WHAT IS NEEDED: With the first line as the start and the line containing "de Persistência (Banco" as the end, write out every line of the records exactly.

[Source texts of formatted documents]
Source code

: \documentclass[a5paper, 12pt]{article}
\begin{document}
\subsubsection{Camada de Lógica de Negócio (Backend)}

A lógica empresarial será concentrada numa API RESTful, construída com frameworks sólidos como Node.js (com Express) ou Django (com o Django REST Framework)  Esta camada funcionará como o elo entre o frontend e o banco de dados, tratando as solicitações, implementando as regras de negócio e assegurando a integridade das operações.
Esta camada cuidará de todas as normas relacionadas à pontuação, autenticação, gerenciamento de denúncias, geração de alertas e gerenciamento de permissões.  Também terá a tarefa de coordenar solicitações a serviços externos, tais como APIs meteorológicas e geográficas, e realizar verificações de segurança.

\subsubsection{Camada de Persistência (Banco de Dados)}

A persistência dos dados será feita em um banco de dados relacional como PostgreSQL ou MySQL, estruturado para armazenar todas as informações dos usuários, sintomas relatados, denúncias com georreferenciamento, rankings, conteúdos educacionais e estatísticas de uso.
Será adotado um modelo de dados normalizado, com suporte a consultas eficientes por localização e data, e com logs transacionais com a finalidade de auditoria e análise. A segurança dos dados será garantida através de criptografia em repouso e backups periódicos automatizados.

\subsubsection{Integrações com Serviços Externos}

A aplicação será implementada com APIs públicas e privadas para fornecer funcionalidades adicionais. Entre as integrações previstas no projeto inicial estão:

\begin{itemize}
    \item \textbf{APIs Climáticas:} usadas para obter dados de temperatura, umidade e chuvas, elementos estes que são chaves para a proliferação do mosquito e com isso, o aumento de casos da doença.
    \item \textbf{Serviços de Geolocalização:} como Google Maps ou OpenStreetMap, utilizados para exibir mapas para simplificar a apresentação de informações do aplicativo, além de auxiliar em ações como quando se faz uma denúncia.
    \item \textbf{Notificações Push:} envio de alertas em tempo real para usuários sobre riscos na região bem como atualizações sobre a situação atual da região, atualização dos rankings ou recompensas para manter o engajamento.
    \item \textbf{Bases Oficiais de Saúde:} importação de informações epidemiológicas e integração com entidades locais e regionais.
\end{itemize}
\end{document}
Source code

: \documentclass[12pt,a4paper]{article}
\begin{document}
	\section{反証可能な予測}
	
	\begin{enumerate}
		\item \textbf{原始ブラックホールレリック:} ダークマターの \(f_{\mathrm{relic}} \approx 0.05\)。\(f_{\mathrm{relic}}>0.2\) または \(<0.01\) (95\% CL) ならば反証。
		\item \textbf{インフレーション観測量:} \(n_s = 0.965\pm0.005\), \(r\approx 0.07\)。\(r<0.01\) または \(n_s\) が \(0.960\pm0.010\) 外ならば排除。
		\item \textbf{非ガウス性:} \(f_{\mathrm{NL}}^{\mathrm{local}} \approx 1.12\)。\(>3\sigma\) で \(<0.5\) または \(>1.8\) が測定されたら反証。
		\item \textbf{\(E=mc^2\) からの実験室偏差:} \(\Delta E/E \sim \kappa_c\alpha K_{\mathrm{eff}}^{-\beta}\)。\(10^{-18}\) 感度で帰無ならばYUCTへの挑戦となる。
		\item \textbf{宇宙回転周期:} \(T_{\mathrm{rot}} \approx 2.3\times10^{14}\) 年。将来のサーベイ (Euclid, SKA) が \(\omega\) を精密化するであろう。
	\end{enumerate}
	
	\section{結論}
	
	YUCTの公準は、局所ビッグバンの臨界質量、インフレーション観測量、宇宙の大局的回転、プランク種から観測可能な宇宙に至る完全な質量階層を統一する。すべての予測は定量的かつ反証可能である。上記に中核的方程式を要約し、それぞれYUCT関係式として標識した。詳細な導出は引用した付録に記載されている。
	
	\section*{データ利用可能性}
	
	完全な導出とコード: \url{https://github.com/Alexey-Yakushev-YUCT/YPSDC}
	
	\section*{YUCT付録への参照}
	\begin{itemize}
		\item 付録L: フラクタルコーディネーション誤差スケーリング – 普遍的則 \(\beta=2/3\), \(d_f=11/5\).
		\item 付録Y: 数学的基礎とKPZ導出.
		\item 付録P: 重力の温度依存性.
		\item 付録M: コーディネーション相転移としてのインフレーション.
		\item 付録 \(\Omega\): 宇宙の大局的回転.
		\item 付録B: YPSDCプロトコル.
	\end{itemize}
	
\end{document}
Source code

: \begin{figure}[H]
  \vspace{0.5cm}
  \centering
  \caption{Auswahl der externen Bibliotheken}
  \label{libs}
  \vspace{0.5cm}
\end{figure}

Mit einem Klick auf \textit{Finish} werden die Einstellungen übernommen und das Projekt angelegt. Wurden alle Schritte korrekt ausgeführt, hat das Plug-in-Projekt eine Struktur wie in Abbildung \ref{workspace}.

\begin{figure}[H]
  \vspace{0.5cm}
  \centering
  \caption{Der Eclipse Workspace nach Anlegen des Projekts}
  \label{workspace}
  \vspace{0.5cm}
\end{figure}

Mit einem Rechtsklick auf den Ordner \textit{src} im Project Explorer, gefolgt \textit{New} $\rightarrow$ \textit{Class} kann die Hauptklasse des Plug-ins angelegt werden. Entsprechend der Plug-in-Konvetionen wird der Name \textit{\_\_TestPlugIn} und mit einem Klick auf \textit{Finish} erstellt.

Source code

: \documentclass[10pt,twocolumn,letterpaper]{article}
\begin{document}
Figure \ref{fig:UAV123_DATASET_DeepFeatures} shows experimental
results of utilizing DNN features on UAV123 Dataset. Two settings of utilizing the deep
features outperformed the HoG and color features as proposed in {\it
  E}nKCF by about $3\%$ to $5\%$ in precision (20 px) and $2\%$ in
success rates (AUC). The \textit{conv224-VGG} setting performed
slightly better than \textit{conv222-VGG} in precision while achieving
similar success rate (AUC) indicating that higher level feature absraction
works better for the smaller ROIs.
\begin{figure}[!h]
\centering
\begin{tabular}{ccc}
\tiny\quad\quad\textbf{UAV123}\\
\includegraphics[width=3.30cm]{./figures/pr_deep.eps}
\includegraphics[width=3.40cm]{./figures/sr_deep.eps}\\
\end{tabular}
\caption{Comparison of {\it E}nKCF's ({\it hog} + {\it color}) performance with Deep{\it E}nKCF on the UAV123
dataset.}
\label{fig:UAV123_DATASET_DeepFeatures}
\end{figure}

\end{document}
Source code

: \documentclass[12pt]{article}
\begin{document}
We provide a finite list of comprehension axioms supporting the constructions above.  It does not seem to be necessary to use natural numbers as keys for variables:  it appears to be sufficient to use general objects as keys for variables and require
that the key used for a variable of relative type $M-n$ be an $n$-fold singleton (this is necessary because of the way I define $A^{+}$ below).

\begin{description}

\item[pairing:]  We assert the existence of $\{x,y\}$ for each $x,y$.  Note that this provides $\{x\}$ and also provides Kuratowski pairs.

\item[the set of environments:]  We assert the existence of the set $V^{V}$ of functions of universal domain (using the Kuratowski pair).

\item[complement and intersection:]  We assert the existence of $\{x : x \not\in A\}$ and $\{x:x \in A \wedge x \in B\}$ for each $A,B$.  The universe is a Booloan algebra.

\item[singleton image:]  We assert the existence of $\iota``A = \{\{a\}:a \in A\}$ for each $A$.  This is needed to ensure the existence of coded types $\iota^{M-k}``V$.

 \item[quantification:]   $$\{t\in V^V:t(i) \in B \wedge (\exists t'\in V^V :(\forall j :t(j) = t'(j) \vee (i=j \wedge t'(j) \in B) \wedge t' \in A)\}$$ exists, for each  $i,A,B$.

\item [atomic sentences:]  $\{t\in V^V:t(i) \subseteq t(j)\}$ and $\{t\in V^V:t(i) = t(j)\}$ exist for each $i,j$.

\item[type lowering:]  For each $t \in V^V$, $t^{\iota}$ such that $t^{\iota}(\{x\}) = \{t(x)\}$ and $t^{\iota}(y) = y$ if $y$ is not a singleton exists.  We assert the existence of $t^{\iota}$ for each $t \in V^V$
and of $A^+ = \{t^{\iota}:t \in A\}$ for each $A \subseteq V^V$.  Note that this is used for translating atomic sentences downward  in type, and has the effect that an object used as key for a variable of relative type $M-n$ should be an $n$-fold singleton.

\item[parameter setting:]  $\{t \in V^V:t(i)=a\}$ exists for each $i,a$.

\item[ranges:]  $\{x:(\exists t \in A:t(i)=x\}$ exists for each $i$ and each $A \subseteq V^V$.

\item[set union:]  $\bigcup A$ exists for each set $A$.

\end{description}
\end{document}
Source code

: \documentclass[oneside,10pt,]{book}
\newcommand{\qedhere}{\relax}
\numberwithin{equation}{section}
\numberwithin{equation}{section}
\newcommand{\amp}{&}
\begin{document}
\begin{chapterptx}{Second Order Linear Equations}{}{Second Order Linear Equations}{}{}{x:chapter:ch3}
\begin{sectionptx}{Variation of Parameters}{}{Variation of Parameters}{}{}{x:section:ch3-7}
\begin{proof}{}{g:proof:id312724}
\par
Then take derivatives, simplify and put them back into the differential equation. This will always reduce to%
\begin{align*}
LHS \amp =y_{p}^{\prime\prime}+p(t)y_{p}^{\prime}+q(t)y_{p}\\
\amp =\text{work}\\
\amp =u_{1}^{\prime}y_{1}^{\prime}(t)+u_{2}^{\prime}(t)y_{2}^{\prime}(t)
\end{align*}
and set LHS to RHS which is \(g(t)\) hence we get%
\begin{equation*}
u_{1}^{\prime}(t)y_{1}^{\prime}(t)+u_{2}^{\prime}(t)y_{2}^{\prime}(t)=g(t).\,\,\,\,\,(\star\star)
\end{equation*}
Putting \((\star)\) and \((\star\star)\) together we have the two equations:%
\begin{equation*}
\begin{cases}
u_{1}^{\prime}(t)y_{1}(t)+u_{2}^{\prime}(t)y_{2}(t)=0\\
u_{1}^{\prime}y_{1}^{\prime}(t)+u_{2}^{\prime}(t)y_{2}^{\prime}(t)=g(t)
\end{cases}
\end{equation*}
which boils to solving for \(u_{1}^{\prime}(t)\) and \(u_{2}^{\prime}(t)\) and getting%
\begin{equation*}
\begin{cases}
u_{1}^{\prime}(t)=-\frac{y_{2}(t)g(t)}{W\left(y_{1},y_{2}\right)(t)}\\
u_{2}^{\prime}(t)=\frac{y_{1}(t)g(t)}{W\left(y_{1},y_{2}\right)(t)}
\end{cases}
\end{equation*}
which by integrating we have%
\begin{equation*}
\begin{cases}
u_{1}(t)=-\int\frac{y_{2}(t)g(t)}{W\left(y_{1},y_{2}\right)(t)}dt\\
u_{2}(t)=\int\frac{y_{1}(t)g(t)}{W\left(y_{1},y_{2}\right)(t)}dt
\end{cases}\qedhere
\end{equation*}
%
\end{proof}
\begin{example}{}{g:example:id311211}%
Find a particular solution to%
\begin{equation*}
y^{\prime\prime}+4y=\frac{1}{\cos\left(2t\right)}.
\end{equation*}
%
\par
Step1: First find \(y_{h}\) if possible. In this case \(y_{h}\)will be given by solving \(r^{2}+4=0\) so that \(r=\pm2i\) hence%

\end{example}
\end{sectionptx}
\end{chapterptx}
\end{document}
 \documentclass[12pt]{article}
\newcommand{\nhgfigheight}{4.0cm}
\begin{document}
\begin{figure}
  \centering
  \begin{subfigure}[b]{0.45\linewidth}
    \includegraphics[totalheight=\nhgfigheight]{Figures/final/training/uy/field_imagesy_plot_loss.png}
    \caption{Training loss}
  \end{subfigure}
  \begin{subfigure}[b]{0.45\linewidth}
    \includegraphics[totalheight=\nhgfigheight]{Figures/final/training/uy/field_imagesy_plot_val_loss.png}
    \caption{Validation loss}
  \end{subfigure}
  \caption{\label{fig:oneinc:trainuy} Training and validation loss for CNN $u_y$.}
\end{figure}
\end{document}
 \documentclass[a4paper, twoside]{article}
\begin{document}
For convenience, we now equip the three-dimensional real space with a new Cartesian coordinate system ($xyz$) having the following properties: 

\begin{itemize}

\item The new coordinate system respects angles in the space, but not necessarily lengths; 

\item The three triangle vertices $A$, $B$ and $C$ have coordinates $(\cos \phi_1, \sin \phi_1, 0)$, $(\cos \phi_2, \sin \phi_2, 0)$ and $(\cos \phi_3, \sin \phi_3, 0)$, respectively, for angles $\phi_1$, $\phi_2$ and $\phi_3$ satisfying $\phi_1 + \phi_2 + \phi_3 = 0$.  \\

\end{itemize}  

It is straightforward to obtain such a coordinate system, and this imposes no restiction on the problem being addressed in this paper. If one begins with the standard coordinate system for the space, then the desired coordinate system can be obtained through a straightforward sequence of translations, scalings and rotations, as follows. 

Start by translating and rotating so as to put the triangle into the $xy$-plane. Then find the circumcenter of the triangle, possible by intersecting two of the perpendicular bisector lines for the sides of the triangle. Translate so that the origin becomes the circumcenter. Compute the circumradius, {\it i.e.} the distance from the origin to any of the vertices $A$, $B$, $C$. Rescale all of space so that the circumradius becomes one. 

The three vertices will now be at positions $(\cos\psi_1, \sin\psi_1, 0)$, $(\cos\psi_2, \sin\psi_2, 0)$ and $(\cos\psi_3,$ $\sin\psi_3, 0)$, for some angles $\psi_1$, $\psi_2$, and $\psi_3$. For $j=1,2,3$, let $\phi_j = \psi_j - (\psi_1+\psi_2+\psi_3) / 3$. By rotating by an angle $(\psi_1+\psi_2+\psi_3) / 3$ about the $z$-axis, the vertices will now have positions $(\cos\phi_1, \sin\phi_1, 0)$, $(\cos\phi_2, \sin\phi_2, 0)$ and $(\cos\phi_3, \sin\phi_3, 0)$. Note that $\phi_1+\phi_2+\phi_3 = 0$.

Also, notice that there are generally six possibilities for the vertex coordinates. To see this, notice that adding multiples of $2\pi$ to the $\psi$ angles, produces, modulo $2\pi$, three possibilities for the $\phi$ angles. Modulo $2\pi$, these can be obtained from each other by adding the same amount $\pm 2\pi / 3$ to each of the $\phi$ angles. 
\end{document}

ANSWER TO THE EXERCISE:
Source code

: \documentclass[a5paper, 12pt]{article}
\begin{document}
\subsubsection{Camada de Lógica de Negócio (Backend)}

A lógica empresarial será concentrada numa API RESTful, construída com frameworks sólidos como Node.js (com Express) ou Django (com o Django REST Framework)  Esta camada funcionará como o elo entre o frontend e o banco de dados, tratando as solicitações, implementando as regras de negócio e assegurando a integridade das operações.
Esta camada cuidará de todas as normas relacionadas à pontuação, autenticação, gerenciamento de denúncias, geração de alertas e gerenciamento de permissões.  Também terá a tarefa de coordenar solicitações a serviços externos, tais como APIs meteorológicas e geográficas, e realizar verificações de segurança.

\subsubsection{Camada de Persistência (Banco de Dados)}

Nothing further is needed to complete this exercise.